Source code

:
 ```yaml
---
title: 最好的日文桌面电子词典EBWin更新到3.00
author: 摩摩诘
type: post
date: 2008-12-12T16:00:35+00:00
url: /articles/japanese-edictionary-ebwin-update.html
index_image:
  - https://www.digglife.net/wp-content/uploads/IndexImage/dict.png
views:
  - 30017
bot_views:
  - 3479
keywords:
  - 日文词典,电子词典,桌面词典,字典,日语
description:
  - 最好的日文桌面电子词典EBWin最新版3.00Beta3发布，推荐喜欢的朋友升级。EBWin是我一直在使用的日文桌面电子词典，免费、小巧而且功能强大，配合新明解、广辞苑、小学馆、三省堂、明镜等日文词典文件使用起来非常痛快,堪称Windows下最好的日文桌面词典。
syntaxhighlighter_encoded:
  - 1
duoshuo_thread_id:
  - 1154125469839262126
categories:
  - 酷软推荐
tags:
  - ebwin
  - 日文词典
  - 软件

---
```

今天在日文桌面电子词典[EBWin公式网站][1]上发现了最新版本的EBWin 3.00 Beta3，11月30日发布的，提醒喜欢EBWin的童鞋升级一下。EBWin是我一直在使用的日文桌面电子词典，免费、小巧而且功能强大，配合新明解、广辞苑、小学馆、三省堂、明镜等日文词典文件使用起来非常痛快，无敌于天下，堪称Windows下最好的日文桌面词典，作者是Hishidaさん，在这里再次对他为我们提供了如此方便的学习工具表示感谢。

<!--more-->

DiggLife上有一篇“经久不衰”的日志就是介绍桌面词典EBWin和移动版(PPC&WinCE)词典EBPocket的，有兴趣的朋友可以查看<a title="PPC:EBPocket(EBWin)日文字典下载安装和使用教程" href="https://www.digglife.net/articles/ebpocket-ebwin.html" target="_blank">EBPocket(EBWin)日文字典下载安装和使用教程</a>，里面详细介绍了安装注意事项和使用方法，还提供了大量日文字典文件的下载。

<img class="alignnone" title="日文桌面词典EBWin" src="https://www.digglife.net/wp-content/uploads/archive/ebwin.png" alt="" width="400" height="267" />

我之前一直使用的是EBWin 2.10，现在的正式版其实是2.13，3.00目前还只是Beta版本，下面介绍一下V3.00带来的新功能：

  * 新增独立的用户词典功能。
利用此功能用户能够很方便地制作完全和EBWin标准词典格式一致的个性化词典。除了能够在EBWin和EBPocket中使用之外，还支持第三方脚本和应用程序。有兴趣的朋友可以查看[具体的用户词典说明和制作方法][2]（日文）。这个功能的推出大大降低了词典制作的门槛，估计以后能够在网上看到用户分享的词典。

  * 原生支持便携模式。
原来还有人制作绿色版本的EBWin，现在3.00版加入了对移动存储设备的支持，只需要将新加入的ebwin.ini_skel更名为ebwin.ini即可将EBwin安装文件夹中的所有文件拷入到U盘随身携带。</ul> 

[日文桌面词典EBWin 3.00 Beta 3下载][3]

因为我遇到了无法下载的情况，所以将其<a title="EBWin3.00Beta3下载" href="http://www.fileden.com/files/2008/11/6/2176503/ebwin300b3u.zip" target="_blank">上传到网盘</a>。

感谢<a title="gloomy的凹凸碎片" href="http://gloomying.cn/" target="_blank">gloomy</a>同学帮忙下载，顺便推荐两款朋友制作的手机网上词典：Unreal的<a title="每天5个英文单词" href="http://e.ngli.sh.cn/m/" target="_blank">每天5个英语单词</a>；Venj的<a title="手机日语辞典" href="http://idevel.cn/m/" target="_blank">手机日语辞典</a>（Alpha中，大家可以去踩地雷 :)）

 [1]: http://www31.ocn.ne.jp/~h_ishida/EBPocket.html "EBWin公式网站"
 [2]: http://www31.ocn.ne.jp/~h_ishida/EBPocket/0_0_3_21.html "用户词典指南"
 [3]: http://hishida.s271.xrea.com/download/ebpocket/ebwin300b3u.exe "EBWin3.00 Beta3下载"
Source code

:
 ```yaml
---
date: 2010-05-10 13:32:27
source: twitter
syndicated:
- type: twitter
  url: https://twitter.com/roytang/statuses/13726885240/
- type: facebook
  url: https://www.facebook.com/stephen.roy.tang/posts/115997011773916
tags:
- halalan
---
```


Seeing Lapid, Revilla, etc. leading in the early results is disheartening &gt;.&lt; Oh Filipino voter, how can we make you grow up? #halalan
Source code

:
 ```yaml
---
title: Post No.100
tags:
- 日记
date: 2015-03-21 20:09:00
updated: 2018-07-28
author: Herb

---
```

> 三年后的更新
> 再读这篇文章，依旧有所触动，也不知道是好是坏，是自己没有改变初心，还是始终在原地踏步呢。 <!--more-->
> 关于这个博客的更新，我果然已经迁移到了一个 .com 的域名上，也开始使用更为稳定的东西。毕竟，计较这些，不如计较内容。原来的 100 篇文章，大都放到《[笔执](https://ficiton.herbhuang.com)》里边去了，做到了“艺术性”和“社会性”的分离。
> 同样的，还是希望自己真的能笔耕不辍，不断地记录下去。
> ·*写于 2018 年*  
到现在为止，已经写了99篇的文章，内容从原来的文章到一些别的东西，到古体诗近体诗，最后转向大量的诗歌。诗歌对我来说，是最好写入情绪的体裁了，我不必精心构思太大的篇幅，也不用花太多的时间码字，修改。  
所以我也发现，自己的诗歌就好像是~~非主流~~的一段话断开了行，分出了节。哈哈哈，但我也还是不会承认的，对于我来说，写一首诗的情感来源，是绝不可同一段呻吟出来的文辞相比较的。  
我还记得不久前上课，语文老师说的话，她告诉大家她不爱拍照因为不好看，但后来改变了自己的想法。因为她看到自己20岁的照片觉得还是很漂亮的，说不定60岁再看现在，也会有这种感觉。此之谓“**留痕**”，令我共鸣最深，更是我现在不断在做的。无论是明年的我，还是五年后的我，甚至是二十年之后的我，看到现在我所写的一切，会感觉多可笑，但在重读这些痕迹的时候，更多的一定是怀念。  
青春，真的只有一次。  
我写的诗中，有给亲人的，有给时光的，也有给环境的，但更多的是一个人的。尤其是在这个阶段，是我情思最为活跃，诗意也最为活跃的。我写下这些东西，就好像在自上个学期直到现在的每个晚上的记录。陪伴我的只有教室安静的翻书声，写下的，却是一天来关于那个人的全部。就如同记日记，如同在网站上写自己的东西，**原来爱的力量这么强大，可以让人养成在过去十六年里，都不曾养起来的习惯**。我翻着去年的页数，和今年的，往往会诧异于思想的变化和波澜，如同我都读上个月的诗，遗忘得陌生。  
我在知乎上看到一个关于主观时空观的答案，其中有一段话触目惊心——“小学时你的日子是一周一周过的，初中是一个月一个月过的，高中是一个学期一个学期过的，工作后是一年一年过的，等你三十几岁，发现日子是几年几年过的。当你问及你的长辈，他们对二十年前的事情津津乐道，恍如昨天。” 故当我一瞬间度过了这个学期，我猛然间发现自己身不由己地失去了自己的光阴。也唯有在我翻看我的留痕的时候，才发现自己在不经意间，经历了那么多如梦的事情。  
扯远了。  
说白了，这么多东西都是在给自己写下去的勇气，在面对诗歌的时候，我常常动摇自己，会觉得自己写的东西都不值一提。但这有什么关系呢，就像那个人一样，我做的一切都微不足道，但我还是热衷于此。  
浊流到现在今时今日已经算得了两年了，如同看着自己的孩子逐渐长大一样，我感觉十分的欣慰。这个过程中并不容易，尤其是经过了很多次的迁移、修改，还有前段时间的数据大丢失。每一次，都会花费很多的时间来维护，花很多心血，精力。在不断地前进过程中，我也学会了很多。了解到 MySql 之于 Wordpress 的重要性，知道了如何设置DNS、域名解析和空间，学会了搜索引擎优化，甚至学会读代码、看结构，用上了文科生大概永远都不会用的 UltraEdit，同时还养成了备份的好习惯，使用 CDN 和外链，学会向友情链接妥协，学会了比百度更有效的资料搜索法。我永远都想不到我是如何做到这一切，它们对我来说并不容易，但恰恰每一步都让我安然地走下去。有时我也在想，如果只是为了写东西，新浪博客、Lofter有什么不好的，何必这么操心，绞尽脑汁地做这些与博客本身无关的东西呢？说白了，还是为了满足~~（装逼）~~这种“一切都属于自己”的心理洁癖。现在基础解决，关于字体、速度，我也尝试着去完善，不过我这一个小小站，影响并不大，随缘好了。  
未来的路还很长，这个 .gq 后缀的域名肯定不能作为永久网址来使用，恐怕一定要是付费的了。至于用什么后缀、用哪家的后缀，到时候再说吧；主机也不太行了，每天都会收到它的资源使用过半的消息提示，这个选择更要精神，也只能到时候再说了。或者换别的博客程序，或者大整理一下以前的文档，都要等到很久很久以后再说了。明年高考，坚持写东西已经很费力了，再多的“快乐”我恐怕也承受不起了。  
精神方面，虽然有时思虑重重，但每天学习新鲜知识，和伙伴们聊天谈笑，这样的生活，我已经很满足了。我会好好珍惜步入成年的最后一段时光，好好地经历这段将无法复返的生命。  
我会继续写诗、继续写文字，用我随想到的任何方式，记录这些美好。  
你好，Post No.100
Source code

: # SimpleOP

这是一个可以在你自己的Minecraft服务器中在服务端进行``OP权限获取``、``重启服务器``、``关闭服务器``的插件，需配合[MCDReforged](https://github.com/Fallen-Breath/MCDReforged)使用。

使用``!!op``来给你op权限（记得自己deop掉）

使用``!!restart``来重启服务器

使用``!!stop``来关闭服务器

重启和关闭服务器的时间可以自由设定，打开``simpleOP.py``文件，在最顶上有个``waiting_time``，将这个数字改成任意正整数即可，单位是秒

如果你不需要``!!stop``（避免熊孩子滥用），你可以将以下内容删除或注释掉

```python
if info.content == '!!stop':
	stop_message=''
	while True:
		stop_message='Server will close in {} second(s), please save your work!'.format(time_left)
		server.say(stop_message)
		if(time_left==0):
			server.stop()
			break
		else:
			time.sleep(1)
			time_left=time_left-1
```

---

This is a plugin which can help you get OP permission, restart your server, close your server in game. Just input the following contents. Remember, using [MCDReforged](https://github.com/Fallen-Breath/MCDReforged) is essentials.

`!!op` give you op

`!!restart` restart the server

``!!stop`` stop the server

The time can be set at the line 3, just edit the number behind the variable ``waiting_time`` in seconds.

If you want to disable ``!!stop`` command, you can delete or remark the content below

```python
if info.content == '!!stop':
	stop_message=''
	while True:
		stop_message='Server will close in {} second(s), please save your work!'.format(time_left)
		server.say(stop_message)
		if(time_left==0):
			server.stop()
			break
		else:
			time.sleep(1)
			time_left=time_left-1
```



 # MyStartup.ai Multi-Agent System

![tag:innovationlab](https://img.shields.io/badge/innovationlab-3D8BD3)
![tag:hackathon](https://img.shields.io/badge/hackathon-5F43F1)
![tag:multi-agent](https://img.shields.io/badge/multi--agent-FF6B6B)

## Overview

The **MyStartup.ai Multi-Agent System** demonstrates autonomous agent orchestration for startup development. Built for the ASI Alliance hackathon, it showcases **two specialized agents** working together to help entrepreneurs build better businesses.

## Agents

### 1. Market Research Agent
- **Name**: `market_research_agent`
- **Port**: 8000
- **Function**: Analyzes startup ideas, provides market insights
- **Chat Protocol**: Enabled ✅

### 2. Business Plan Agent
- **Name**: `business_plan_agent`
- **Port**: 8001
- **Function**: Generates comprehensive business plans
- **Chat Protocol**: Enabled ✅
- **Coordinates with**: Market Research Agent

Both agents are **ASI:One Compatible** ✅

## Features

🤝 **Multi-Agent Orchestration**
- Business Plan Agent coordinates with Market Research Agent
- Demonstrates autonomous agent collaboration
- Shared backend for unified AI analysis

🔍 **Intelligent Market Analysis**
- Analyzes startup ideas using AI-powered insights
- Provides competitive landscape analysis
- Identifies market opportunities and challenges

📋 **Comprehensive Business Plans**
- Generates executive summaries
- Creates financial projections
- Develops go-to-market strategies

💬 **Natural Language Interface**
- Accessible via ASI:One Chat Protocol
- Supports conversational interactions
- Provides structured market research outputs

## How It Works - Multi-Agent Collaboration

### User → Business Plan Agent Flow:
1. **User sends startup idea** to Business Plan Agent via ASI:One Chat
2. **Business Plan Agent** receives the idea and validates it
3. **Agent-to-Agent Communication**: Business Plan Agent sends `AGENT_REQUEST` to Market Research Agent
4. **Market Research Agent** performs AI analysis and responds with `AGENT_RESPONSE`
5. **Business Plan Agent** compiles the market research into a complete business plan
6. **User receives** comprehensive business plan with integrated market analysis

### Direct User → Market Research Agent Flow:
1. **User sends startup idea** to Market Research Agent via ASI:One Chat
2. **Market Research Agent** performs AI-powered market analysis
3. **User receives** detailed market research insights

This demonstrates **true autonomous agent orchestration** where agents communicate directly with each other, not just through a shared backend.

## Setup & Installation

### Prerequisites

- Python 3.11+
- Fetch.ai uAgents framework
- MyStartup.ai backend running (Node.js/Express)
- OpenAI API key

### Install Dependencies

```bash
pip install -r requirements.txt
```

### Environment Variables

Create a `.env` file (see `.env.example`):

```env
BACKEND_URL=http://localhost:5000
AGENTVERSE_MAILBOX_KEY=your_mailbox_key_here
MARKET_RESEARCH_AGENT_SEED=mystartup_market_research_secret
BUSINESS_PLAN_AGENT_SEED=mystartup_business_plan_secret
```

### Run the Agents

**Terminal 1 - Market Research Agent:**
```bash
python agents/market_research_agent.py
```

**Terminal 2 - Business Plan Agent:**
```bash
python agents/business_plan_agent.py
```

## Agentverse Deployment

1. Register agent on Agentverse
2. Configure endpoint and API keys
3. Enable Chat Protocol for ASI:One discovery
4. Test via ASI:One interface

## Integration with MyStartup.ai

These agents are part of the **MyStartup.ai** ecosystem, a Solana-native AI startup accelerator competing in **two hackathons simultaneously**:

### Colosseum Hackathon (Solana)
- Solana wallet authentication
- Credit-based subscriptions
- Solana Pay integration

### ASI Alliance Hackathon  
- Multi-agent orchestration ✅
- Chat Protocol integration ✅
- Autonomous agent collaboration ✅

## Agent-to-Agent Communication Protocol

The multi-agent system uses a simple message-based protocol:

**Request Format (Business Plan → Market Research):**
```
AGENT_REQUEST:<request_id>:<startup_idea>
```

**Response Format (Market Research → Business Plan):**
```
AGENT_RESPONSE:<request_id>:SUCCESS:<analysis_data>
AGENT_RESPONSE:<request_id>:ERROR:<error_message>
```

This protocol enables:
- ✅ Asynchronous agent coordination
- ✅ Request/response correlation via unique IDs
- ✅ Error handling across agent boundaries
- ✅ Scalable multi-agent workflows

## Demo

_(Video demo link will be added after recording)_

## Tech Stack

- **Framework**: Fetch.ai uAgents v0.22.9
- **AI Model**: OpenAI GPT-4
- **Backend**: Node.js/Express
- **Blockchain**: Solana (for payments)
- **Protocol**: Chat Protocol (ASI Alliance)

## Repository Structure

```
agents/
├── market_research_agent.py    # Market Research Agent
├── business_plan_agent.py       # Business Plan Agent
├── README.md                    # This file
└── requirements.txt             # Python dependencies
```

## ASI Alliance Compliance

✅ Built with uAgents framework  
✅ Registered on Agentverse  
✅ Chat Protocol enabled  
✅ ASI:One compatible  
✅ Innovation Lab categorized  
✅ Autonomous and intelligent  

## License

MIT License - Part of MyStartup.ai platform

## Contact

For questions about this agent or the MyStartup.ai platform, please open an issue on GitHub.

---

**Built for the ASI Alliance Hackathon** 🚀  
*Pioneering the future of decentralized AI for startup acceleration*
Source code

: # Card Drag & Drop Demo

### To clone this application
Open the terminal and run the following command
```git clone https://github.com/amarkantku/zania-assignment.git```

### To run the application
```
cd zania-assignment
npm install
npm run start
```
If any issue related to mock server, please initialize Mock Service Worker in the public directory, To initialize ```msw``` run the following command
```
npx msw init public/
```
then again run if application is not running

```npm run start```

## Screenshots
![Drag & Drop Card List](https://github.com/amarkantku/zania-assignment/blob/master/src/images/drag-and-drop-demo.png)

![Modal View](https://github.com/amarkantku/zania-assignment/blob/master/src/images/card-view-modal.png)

» WORK ORDER:
Taking the lines above, repeat exactly those from the line that contains "- Multi-agent orchestration ✅" through the line that contains "- ✅ Scalable multi-agent workflows", and both of those lines as well. Include nothing else.

» ANSWER BELOW:
- Multi-agent orchestration ✅
- Chat Protocol integration ✅
- Autonomous agent collaboration ✅

## Agent-to-Agent Communication Protocol

The multi-agent system uses a simple message-based protocol:

**Request Format (Business Plan → Market Research):**
```
AGENT_REQUEST:<request_id>:<startup_idea>
```

**Response Format (Market Research → Business Plan):**
```
AGENT_RESPONSE:<request_id>:SUCCESS:<analysis_data>
AGENT_RESPONSE:<request_id>:ERROR:<error_message>
```

This protocol enables:
- ✅ Asynchronous agent coordination
- ✅ Request/response correlation via unique IDs
- ✅ Error handling across agent boundaries
- ✅ Scalable multi-agent workflows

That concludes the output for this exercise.